The fact is obvious, our planet is habitually cloudy and the clouds obstruct satellite land views more than we would like for many of our time critical applications. The message is equally plain, multiple satellites (or radar) are required if we need assured land coverage in short time periods of weeks to months. (Note the four maps also represent very closely the collection capabilities of one satellite for 16, 32, 48 and 64 days.) As the maps make evident, the problem is geographically focused and as would be expected the agricultural belts, where frequent data are most required, are the cloudiest. It remains to be seen whether the small target areas and pointability of the high resolution systems will provide higher cloud-free data returns than those calculated for the large area non-pointing systems illustrated above.
Radar: The current and proposed radar satellites can provide data in a variety of resolution, swath combinations. The values on the figure represent their high resolution capabilities. Again, the practical limits on data rate have been an important factor in their resolution/swath tradeoffs.
Spectral Coverage and Ground Resolution: The illustration below provides the resolution of each band on a number of satellites (not all included in the previous illustration). (The bands are listed under their Landsat 7 band counterparts).
Many of the bands on the above satellites are close to those used by Landsat. This is of course because the Landsat bands were placed in nearly all the wavelength windows free of severe atmospheric absorption. The Landsat-like satellites emphasize multispectral coverage, all of them having at least the lower SWIR band and three including both the upper SWIR and TIR bands. ASTER will provide even greater spectral definition in the upper SWIR and TIR regions.
It is important to note that all multispectral data may not be equally usable for all applications even when the same bands are available. For analysis that are critically dependent on measuring the absolute reflected radiation over years to decades, sensor calibration becomes a critical parameter. Landsat 7 and Resource21 systems will have Sun and Moon based calibration capabilities while the other systems will rely on internal lamps and ground targets for their calibration. Equally important to such applications is the ability to adjust the measured radiation for the varying atmospheric conditions. NASA is planning to operate Landsat 7 and AM-1 (Terra) in very close proximity to measure the atmospheric input using an AM-1 sensor (MODIS).

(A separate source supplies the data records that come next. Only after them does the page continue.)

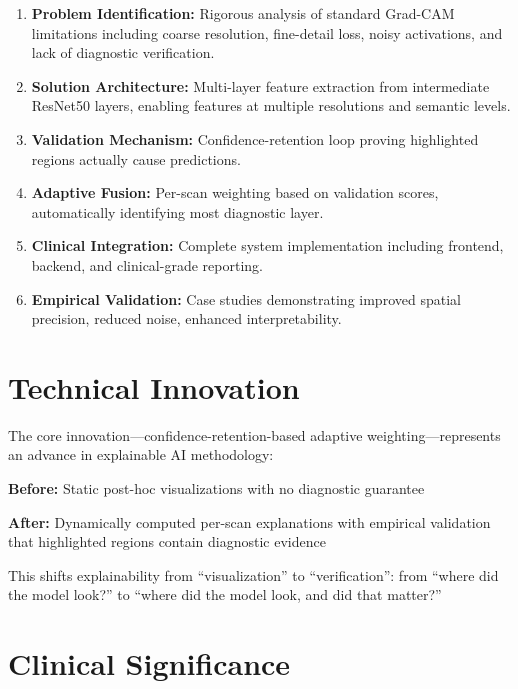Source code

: \documentclass[12pt,a4paper,oneside]{book}
\begin{document}
\begin{enumerate}
  \item \textbf{Problem Identification:} Rigorous analysis of standard Grad-CAM limitations including coarse resolution, fine-detail loss, noisy activations, and lack of diagnostic verification.
  
  \item \textbf{Solution Architecture:} Multi-layer feature extraction from intermediate ResNet50 layers, enabling features at multiple resolutions and semantic levels.
  
  \item \textbf{Validation Mechanism:} Confidence-retention loop proving highlighted regions actually cause predictions.
  
  \item \textbf{Adaptive Fusion:} Per-scan weighting based on validation scores, automatically identifying most diagnostic layer.
  
  \item \textbf{Clinical Integration:} Complete system implementation including frontend, backend, and clinical-grade reporting.
  
  \item \textbf{Empirical Validation:} Case studies demonstrating improved spatial precision, reduced noise, enhanced interpretability.
\end{enumerate}

\section{Technical Innovation}

The core innovation—confidence-retention-based adaptive weighting—represents an advance in explainable AI methodology:

\textbf{Before:} Static post-hoc visualizations with no diagnostic guarantee

\textbf{After:} Dynamically computed per-scan explanations with empirical validation that highlighted regions contain diagnostic evidence

This shifts explainability from ``visualization'' to ``verification'': from ``where did the model look?'' to ``where did the model look, and did that matter?''

\section{Clinical Significance}
\end{document}
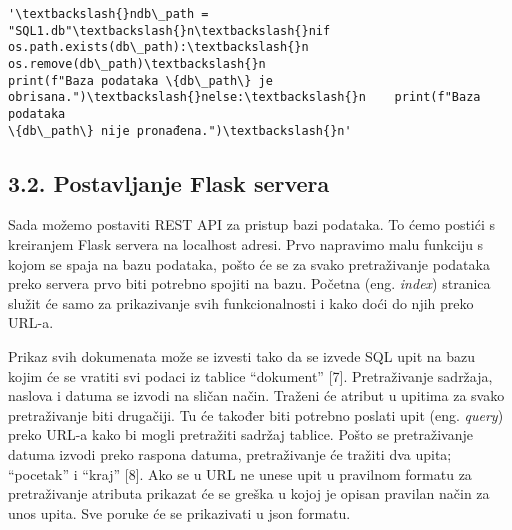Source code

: \documentclass[11pt]{article}
\makeatletter
\newcommand{\boxspacing}{\kern\kvtcb@left@rule\kern\kvtcb@boxsep}
\newcommand{\prompt}[4]{
        {\ttfamily\llap{{\color{#2}[#3]:\hspace{3pt}#4}}\vspace{-\baselineskip}}
    }
\makeatother
\begin{document}
            \begin{tcolorbox}[breakable, size=fbox, boxrule=.5pt, pad at break*=1mm, opacityfill=0]
\prompt{Out}{outcolor}{129}{\boxspacing}
\begin{Verbatim}[commandchars=\\\{\}]
'\textbackslash{}ndb\_path = "SQL1.db"\textbackslash{}n\textbackslash{}nif os.path.exists(db\_path):\textbackslash{}n    os.remove(db\_path)\textbackslash{}n
print(f"Baza podataka \{db\_path\} je obrisana.")\textbackslash{}nelse:\textbackslash{}n    print(f"Baza podataka
\{db\_path\} nije pronađena.")\textbackslash{}n'
\end{Verbatim}
\end{tcolorbox}
        
    \hypertarget{postavljanje-flask-servera}{%
\subsection{3.2. Postavljanje Flask
servera}\label{postavljanje-flask-servera}}

Sada možemo postaviti REST API za pristup bazi podataka. To ćemo postići
s kreiranjem Flask servera na localhost adresi. Prvo napravimo malu
funkciju s kojom se spaja na bazu podataka, pošto će se za svako
pretraživanje podataka preko servera prvo biti potrebno spojiti na bazu.
Početna (eng. \emph{index}) stranica služit će samo za prikazivanje svih
funkcionalnosti i kako doći do njih preko URL-a.

Prikaz svih dokumenata može se izvesti tako da se izvede SQL upit na
bazu kojim će se vratiti svi podaci iz tablice ``dokument'' {[}7{]}.
Pretraživanje sadržaja, naslova i datuma se izvodi na sličan način.
Traženi će atribut u upitima za svako pretraživanje biti drugačiji. Tu
će također biti potrebno poslati upit (eng. \emph{query}) preko URL-a
kako bi mogli pretražiti sadržaj tablice. Pošto se pretraživanje datuma
izvodi preko raspona datuma, pretraživanje će tražiti dva upita;
``pocetak'' i ``kraj'' {[}8{]}. Ako se u URL ne unese upit u pravilnom
formatu za pretraživanje atributa prikazat će se greška u kojoj je
opisan pravilan način za unos upita. Sve poruke će se prikazivati u json
formatu.
\end{document}
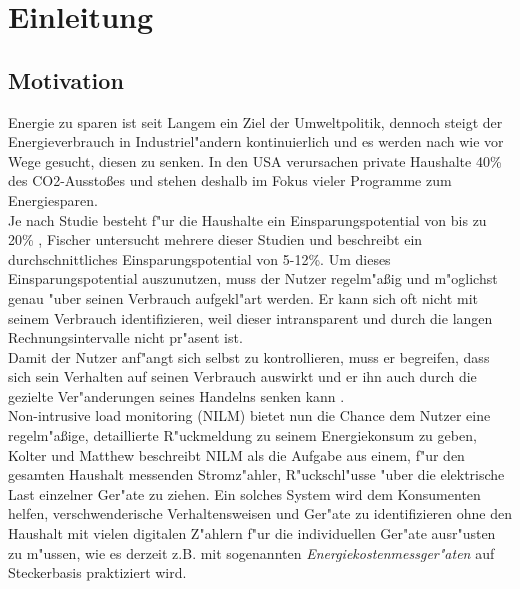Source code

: \section{Einleitung}
\label{Einleitung}

\subsection{Motivation}
\label{Motivation}
	Energie zu sparen ist seit Langem ein Ziel der Umweltpolitik, dennoch steigt der Energieverbrauch in Industriel"andern kontinuierlich und es werden nach wie vor Wege gesucht, diesen zu senken. 
	In den USA verursachen private Haushalte 40\% des CO2-Aussto{\ss}es \cite{vandenbergh2008individual} und stehen deshalb im Fokus vieler Programme zum Energiesparen. \\
	Je nach Studie besteht f"ur die Haushalte ein Einsparungspotential von bis zu 20\% \cite{armel2013disaggregation}, Fischer \cite{fischer2008feedback} untersucht mehrere dieser Studien und beschreibt ein durchschnittliches Einsparungspotential von 5-12\%. 
	Um dieses Einsparungspotential auszunutzen, muss der Nutzer regelm"a{\ss}ig und m"oglichst genau "uber seinen Verbrauch aufgekl"art werden. 	%
	Er kann sich oft nicht mit seinem Verbrauch identifizieren, weil dieser intransparent und durch die langen Rechnungsintervalle nicht pr"asent ist. \\
	Damit der Nutzer anf"angt sich selbst zu kontrollieren, muss er begreifen, dass sich sein Verhalten auf seinen Verbrauch auswirkt und er ihn auch durch die gezielte Ver"anderungen seines Handelns senken kann \cite{fischer2008feedback}.\\
	Non-intrusive load monitoring (NILM) bietet nun die Chance dem Nutzer eine regelm"a{\ss}ige, detaillierte R"uckmeldung zu seinem Energiekonsum zu geben, Kolter und Matthew \cite{kolter2011redd} beschreibt NILM als die Aufgabe aus einem, f"ur den gesamten Haushalt messenden Stromz"ahler, R"uckschl"usse "uber die elektrische Last einzelner Ger"ate zu ziehen.
	Ein solches System wird dem Konsumenten helfen, verschwenderische Verhaltensweisen und Ger"ate zu identifizieren ohne den Haushalt mit vielen digitalen Z"ahlern f"ur die individuellen Ger"ate ausr"usten zu m"ussen, wie es derzeit z.B. mit sogenannten \textit{Energiekostenmessger"aten} auf Steckerbasis praktiziert wird.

As shown in second figure above the multispectral resolutions range from 10 to 30 meters with the exception of the 6 meter sensor on IRS-P5 and 2A which achieve their higher resolutions by reductions in swath width. The panchromatic sensors of interest in this group range from 6 to 20 meters. Experience with integrating the 10 meter panchromatic data and the 20 meter multispectral data from SPOT has shown the value for many applications of the use of the pan band in sharpening the color bands.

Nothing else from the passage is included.